Retype the full set of records. Keep every character identical.

#### [Source texts of formatted documents]
########
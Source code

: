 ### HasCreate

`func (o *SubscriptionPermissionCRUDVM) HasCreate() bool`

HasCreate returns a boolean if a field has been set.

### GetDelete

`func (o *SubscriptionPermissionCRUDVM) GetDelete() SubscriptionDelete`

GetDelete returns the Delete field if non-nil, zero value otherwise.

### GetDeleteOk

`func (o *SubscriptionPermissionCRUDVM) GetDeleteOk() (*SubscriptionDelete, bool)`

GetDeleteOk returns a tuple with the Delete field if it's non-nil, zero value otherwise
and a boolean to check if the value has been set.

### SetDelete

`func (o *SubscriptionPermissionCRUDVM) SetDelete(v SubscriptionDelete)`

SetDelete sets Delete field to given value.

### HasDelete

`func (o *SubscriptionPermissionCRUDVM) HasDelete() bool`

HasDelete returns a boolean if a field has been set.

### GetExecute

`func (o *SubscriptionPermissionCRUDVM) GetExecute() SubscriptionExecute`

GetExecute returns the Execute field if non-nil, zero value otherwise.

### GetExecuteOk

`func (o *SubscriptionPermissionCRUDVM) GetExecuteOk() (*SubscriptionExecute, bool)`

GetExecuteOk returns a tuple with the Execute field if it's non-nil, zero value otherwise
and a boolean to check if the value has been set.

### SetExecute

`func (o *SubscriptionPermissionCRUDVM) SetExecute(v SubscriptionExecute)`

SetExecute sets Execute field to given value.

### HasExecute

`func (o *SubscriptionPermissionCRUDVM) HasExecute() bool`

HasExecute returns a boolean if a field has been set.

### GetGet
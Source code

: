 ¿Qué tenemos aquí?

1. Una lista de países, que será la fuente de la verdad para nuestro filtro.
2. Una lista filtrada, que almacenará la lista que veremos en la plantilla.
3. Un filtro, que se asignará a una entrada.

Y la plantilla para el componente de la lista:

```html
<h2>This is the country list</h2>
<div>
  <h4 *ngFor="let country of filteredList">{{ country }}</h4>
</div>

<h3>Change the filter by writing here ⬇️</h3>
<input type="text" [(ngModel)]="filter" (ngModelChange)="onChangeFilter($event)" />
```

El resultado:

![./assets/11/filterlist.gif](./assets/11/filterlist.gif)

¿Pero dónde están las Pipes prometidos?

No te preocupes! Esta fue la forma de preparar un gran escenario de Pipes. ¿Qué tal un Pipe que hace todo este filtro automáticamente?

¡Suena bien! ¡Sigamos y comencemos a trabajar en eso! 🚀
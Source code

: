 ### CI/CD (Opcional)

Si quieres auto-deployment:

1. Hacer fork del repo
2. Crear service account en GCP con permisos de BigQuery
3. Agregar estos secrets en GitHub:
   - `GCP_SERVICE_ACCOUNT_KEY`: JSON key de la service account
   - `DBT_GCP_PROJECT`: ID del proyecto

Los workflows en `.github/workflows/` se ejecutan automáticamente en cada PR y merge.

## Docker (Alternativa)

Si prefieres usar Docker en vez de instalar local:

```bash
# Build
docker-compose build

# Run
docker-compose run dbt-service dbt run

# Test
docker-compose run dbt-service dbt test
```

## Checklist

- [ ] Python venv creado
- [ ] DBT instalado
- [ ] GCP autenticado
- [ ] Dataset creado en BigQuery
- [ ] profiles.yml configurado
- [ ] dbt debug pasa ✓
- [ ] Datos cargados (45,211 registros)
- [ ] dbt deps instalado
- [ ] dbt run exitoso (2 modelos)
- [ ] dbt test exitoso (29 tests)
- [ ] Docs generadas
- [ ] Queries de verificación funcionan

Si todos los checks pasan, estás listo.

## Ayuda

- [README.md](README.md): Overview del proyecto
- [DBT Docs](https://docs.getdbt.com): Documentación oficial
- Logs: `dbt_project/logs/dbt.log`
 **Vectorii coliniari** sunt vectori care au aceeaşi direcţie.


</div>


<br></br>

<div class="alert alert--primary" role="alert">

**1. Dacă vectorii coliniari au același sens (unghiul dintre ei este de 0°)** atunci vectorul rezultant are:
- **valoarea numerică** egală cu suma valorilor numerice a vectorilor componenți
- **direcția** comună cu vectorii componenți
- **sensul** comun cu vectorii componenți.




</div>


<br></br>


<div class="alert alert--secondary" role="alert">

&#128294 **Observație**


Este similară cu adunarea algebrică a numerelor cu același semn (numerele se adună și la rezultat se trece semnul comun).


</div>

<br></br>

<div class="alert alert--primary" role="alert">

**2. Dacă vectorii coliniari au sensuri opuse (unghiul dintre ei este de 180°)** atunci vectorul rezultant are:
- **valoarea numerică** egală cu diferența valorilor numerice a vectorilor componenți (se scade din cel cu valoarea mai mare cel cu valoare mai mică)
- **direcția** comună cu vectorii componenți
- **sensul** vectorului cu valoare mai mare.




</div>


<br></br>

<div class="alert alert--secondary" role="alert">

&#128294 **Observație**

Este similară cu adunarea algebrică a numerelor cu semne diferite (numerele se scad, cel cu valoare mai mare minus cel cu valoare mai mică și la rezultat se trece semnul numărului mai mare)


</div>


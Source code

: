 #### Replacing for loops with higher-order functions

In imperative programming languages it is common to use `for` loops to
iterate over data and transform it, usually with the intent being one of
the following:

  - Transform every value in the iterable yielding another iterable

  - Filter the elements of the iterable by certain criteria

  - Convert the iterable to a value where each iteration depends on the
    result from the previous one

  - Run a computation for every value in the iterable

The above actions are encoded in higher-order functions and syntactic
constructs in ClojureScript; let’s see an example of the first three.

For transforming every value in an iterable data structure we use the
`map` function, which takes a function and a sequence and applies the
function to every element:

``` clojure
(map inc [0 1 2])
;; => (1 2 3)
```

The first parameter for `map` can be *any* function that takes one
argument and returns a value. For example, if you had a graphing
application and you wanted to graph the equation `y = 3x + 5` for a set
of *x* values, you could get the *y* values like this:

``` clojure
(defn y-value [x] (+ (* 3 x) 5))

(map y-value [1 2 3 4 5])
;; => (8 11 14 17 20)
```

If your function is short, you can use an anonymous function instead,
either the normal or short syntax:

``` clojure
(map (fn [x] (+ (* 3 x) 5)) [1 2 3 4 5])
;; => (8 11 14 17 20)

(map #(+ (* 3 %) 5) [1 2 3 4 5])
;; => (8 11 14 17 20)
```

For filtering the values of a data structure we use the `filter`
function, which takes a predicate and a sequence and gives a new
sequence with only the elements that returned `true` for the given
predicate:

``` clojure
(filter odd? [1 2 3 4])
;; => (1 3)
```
########
#### [RESPONSE BOX]
Source code

: ### HasCreate

`func (o *SubscriptionPermissionCRUDVM) HasCreate() bool`

HasCreate returns a boolean if a field has been set.

### GetDelete

`func (o *SubscriptionPermissionCRUDVM) GetDelete() SubscriptionDelete`

GetDelete returns the Delete field if non-nil, zero value otherwise.

### GetDeleteOk

`func (o *SubscriptionPermissionCRUDVM) GetDeleteOk() (*SubscriptionDelete, bool)`

GetDeleteOk returns a tuple with the Delete field if it's non-nil, zero value otherwise
and a boolean to check if the value has been set.

### SetDelete

`func (o *SubscriptionPermissionCRUDVM) SetDelete(v SubscriptionDelete)`

SetDelete sets Delete field to given value.

### HasDelete

`func (o *SubscriptionPermissionCRUDVM) HasDelete() bool`

HasDelete returns a boolean if a field has been set.

### GetExecute

`func (o *SubscriptionPermissionCRUDVM) GetExecute() SubscriptionExecute`

GetExecute returns the Execute field if non-nil, zero value otherwise.

### GetExecuteOk

`func (o *SubscriptionPermissionCRUDVM) GetExecuteOk() (*SubscriptionExecute, bool)`

GetExecuteOk returns a tuple with the Execute field if it's non-nil, zero value otherwise
and a boolean to check if the value has been set.

### SetExecute

`func (o *SubscriptionPermissionCRUDVM) SetExecute(v SubscriptionExecute)`

SetExecute sets Execute field to given value.

### HasExecute

`func (o *SubscriptionPermissionCRUDVM) HasExecute() bool`

HasExecute returns a boolean if a field has been set.

### GetGet
Source code

: ¿Qué tenemos aquí?

1. Una lista de países, que será la fuente de la verdad para nuestro filtro.
2. Una lista filtrada, que almacenará la lista que veremos en la plantilla.
3. Un filtro, que se asignará a una entrada.

Y la plantilla para el componente de la lista:

```html
<h2>This is the country list</h2>
<div>
  <h4 *ngFor="let country of filteredList">{{ country }}</h4>
</div>

<h3>Change the filter by writing here ⬇️</h3>
<input type="text" [(ngModel)]="filter" (ngModelChange)="onChangeFilter($event)" />
```

El resultado:

![./assets/11/filterlist.gif](./assets/11/filterlist.gif)

¿Pero dónde están las Pipes prometidos?

No te preocupes! Esta fue la forma de preparar un gran escenario de Pipes. ¿Qué tal un Pipe que hace todo este filtro automáticamente?

¡Suena bien! ¡Sigamos y comencemos a trabajar en eso! 🚀
Source code

: ### CI/CD (Opcional)

Si quieres auto-deployment:

1. Hacer fork del repo
2. Crear service account en GCP con permisos de BigQuery
3. Agregar estos secrets en GitHub:
   - `GCP_SERVICE_ACCOUNT_KEY`: JSON key de la service account
   - `DBT_GCP_PROJECT`: ID del proyecto

Los workflows en `.github/workflows/` se ejecutan automáticamente en cada PR y merge.

## Docker (Alternativa)

Si prefieres usar Docker en vez de instalar local:

```bash
# Build
docker-compose build

# Run
docker-compose run dbt-service dbt run

# Test
docker-compose run dbt-service dbt test
```

## Checklist

- [ ] Python venv creado
- [ ] DBT instalado
- [ ] GCP autenticado
- [ ] Dataset creado en BigQuery
- [ ] profiles.yml configurado
- [ ] dbt debug pasa ✓
- [ ] Datos cargados (45,211 registros)
- [ ] dbt deps instalado
- [ ] dbt run exitoso (2 modelos)
- [ ] dbt test exitoso (29 tests)
- [ ] Docs generadas
- [ ] Queries de verificación funcionan

Si todos los checks pasan, estás listo.

## Ayuda

- [README.md](README.md): Overview del proyecto
- [DBT Docs](https://docs.getdbt.com): Documentación oficial
- Logs: `dbt_project/logs/dbt.log`
 **Vectorii coliniari** sunt vectori care au aceeaşi direcţie.


</div>


<br></br>

<div class="alert alert--primary" role="alert">

**1. Dacă vectorii coliniari au același sens (unghiul dintre ei este de 0°)** atunci vectorul rezultant are:
- **valoarea numerică** egală cu suma valorilor numerice a vectorilor componenți
- **direcția** comună cu vectorii componenți
- **sensul** comun cu vectorii componenți.




</div>


<br></br>


<div class="alert alert--secondary" role="alert">

&#128294 **Observație**


Este similară cu adunarea algebrică a numerelor cu același semn (numerele se adună și la rezultat se trece semnul comun).


</div>

<br></br>

<div class="alert alert--primary" role="alert">

**2. Dacă vectorii coliniari au sensuri opuse (unghiul dintre ei este de 180°)** atunci vectorul rezultant are:
- **valoarea numerică** egală cu diferența valorilor numerice a vectorilor componenți (se scade din cel cu valoarea mai mare cel cu valoare mai mică)
- **direcția** comună cu vectorii componenți
- **sensul** vectorului cu valoare mai mare.




</div>


<br></br>

<div class="alert alert--secondary" role="alert">

&#128294 **Observație**

Este similară cu adunarea algebrică a numerelor cu semne diferite (numerele se scad, cel cu valoare mai mare minus cel cu valoare mai mică și la rezultat se trece semnul numărului mai mare)


</div>


Source code

: #### Replacing for loops with higher-order functions

In imperative programming languages it is common to use `for` loops to
iterate over data and transform it, usually with the intent being one of
the following:

  - Transform every value in the iterable yielding another iterable

  - Filter the elements of the iterable by certain criteria

  - Convert the iterable to a value where each iteration depends on the
    result from the previous one

  - Run a computation for every value in the iterable

The above actions are encoded in higher-order functions and syntactic
constructs in ClojureScript; let’s see an example of the first three.

For transforming every value in an iterable data structure we use the
`map` function, which takes a function and a sequence and applies the
function to every element:

``` clojure
(map inc [0 1 2])
;; => (1 2 3)
```

The first parameter for `map` can be *any* function that takes one
argument and returns a value. For example, if you had a graphing
application and you wanted to graph the equation `y = 3x + 5` for a set
of *x* values, you could get the *y* values like this:

``` clojure
(defn y-value [x] (+ (* 3 x) 5))

(map y-value [1 2 3 4 5])
;; => (8 11 14 17 20)
```

If your function is short, you can use an anonymous function instead,
either the normal or short syntax:

``` clojure
(map (fn [x] (+ (* 3 x) 5)) [1 2 3 4 5])
;; => (8 11 14 17 20)

(map #(+ (* 3 %) 5) [1 2 3 4 5])
;; => (8 11 14 17 20)
```

For filtering the values of a data structure we use the `filter`
function, which takes a predicate and a sequence and gives a new
sequence with only the elements that returned `true` for the given
predicate:

``` clojure
(filter odd? [1 2 3 4])
;; => (1 3)
```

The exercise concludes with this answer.